Before you moved to the cloud and containers and virtual machines took over everything, application performance monitoring (APM) was much simpler. You could track your application on a specific machine or processor and watch its behavior in different conditions. Releases were spaced far enough apart that you had time to instrument the code to provide necessary debug info. Monitoring at five-minute intervals gave you the info you required most of the time, and the volume of data was at a human scale that you could realistically collect and analyze.

What we did then doesn’t give us the information we need now. Most or even all of your infrastructure is outside of your control. Cloud providers offer limited visibility into performance, with many metrics gathered at infrequent intervals, ranging from one minute to as much as 15 minutes. Code is distributed across hundreds or thousands of systems in a dynamic and elastic environment, making it difficult to monitor your processes and their dependencies. Workloads spin up and down frequently, containers and microservices slice processes and methods into smaller and smaller pieces, resulting in very short-lived objects that frequently change location. DevOps processes, agile development, and web deployment speed up release cycles, increasing the possibility of errors and leaving little time to add or update instrumentation. And the sheer volume of monitoring data — big data — exceeds human comprehension, requiring new analytics and machine learning.
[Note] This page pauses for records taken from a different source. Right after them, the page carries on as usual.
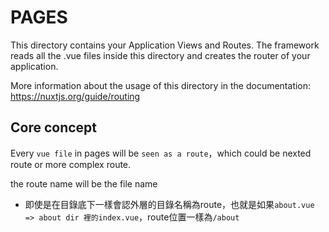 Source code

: # PAGES

This directory contains your Application Views and Routes.
The framework reads all the .vue files inside this directory and creates the router of your application.

More information about the usage of this directory in the documentation:
https://nuxtjs.org/guide/routing

## Core concept

Every `vue file` in pages will be `seen as a route`，which could be nexted route or more complex route.

the route name will be the file name

* 即使是在目錄底下一樣會認外層的目錄名稱為route，也就是如果`about.vue => about dir 裡的index.vue`，route位置一樣為`/about`

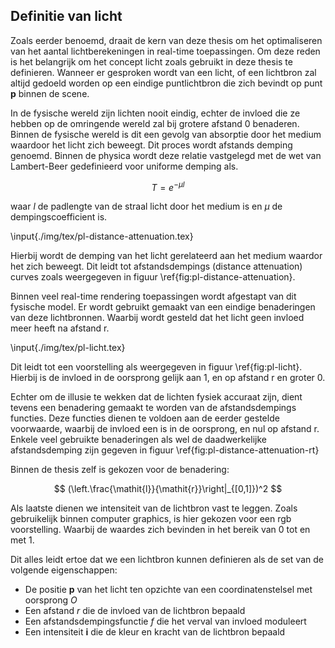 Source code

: ## Definitie van licht

Zoals eerder benoemd, draait de kern van deze thesis om het optimaliseren van
het aantal lichtberekeningen in real-time toepassingen. Om deze reden is het 
belangrijk om het concept licht zoals gebruikt in deze thesis te definieren. 
Wanneer er gesproken wordt van een licht, of een lichtbron zal altijd gedoeld 
worden op een eindige puntlichtbron die zich bevindt op punt $\mathbf{p}$ binnen
de scene.  

In de fysische wereld zijn lichten nooit eindig, echter de invloed die ze hebben
op de omringende wereld zal bij grotere afstand 0 benaderen. Binnen de fysische 
wereld is dit een gevolg van absorptie door het medium waardoor het licht zich 
beweegt. Dit proces wordt afstands demping genoemd. Binnen de physica wordt 
deze relatie vastgelegd met de wet van Lambert-Beer gedefinieerd voor 
uniforme demping als.  

$$ T = e^{-\mu\mathit{l}} $$

waar $\mathit{l}$ de padlengte van de straal licht door het medium is en $\mu$ 
de dempingscoefficient is.

\input{./img/tex/pl-distance-attenuation.tex}

Hierbij wordt de demping van het licht gerelateerd aan het medium waardor het 
zich beweegt. Dit leidt tot afstandsdempings (distance attenuation) curves zoals 
weergegeven in figuur \ref{fig:pl-distance-attenuation}.  

Binnen veel real-time rendering toepassingen wordt afgestapt van dit fysische 
model. Er wordt gebruikt gemaakt van een eindige benaderingen van deze 
lichtbronnen. Waarbij wordt gesteld dat het licht geen invloed meer heeft na
afstand r. 

\input{./img/tex/pl-licht.tex}

Dit leidt tot een voorstelling als weergegeven in figuur \ref{fig:pl-licht}.  
Hierbij is de invloed in de oorsprong gelijk aan $1$, en op afstand r en groter
0. 

Echter om de illusie te wekken dat de lichten fysiek accuraat zijn, dient tevens
een benadering gemaakt te worden van de afstandsdempings functies. 
Deze functies dienen te voldoen aan de eerder gestelde voorwaarde, waarbij 
de invloed een is in de oorsprong, en nul op afstand r.
Enkele veel gebruikte benaderingen als wel de daadwerkelijke afstandsdemping 
zijn gegeven in figuur \ref{fig:pl-distance-attenuation-rt} 

Binnen de thesis zelf is gekozen voor de benadering:

$$ (\left.\frac{\mathit{l}}{\mathit{r}}\right|_{[0,1]})^2 $$

Als laatste dienen we intensiteit van de lichtbron vast te leggen. Zoals 
gebruikelijk binnen computer graphics, is hier gekozen voor een rgb voorstelling. 
Waarbij de waardes zich bevinden in het bereik van 0 tot en met 1.

Dit alles leidt ertoe dat we een lichtbron kunnen definieren als de set van de 
volgende eigenschappen:

* De positie $\mathbf{p}$ van het licht ten opzichte van een coordinatenstelsel met oorsprong $O$
* Een afstand $\mathit{r}$ die de invloed van de lichtbron bepaald
* Een afstandsdempingsfunctie $f$ die het verval van invloed moduleert
* Een intensiteit $\mathbf{i}$ die de kleur en kracht van de lichtbron bepaald

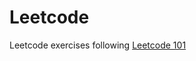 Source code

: # Leetcode

Leetcode exercises following [Leetcode 101](https://github.com/changgyhub/leetcode_101)
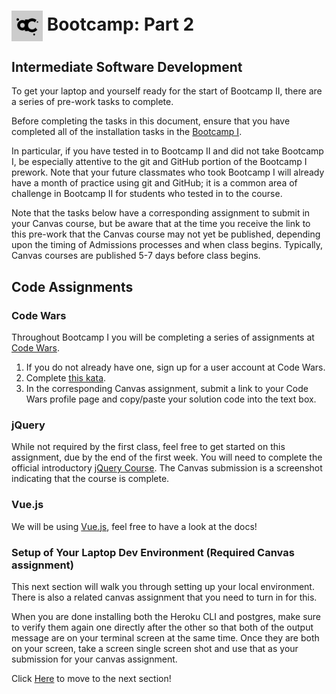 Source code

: # <img src="acl-logo.PNG" style="vertical-align:middle" width="50"> Bootcamp: Part 2
## Intermediate Software Development

To get your laptop and yourself ready for the start of Bootcamp II, there are a series of pre-work tasks to complete.

Before completing the tasks in this document, ensure that you have completed all of the installation tasks in the [Bootcamp I](https://github.com/alchemycodelab/bootcamp-one-prework).

In particular, if you have tested in to Bootcamp II and did not take Bootcamp I, be especially attentive to the git and GitHub portion of the Bootcamp I prework. Note that your future classmates who took Bootcamp I will already have a month of practice using git and GitHub; it is a common area of challenge in Bootcamp II for students who tested in to the course. 

Note that the tasks below have a corresponding assignment to submit in your Canvas course, but be aware that at the time you receive the link to this pre-work that the Canvas course may not yet be published, depending upon the timing of Admissions processes and when class begins. Typically, Canvas courses are published 5-7 days before class begins.

<!--
## Career Coaching Assignments

1. Reflect on how to boost your [Professional Etiquette](https://codefellows.github.io/common_curriculum/career_coaching/Code_301/Professional_Etiquette)
1. Build up your bank of [Behavioral Questions](https://codefellows.github.io/common_curriculum/career_coaching/Code_301/Behavioral_Questions)
1. Practice your [Professional Pitch](https://codefellows.github.io/common_curriculum/career_coaching/Code_301/Professional_Pitch)
-->

## Code Assignments

### Code Wars

Throughout Bootcamp I you will be completing a series of assignments at [Code Wars](https://www.codewars.com).

1. If you do not already have one, sign up for a user account at Code Wars.
2. Complete [this kata](https://www.codewars.com/kata/check-the-exam).
3. In the corresponding Canvas assignment, submit a link to your Code Wars profile page and copy/paste your solution code into the text box.

### jQuery

While not required by the first class, feel free to get started on this assignment, due by the end of the first week. You will need to complete the official introductory [jQuery Course](http://try.jquery.com). The Canvas submission is a screenshot indicating that the course is complete.

### Vue.js

We will be using [Vue.js](https://vuejs.org/), feel free to have a look at the docs!

### Setup of Your Laptop Dev Environment (Required Canvas assignment)

This next section will walk you through setting up your local environment. There is also a related canvas assignment that you need to turn in for this. 

When you are done installing both the Heroku CLI and postgres, make sure to verify them again one directly after the other so that both of the output message are on your terminal screen at the same time. Once they are both on your screen, take a screen single screen shot and use that as your submission for your canvas assignment.

Click [Here](./setup_local_env.md) to move to the next section!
A New Paradigm for Cloud Monitoring

Changes in the operating environment call for changes to application performance monitoring to better support the needs of cloud monitoring. The old hardware constructs of servers, processors, disks, memory, and other specific physical attributes are much less relevant. Instead, modern APM tools must focus on logical concepts such as processes and transactions, and capture highly dynamic relationships and dependencies. Watching a few servers or applications isn’t enough for DevOps to function effectively. Today’s APM tools need the scale to watch all business-critical applications and all transactions so that the team can quickly detect and resolve issues. Sampling at one-minute or five-minute intervals misses far too much. We need high-definition data capture and granularity. The resulting big data sets demand sophisticated analytics and artificial intelligence to help our own analysis and decision-making. Finally, the tools must be cloud-aware and available via SaaS so that they easily integrate with your applications and infrastructure day 1.

Avoid Blind Spots

For me, the first priority of a modern cloud monitoring strategy is actually monitoring everything that is important, including the microservices, APIs, infrastructure, network paths, and end-user experience. Unfortunately, most organizations only monitor a fraction of their business-critical applications and only a subset of the components of these applications, resulting in far too many blind spots. It’s important to note that the adoption of Docker containers, microservices, and other components makes tracking everything increasingly important since objects move around frequently. Sampled transaction metrics are likely to completely miss many short-lived objects.

Since you cannot possibly instrument everything, advanced cloud monitoring host agents need to run at the operating-system level, automatically discovering and instrumenting all processes, regardless of whether they are in a virtual machine, a container, or a microservice. Java and .NET agents spin-up and down right along with the VMs (either built with your image or with the Docker host) so that you get statistics whenever and wherever your application is running. Network details, such as round-trip times, throughput, and retransmission rates, are needed to help you quickly distinguish between network and server issues. JavaScript snippets and page tags, automatically deployed to your web pages, give information on page load times and AJAX requests for detailed insights into end-user experience.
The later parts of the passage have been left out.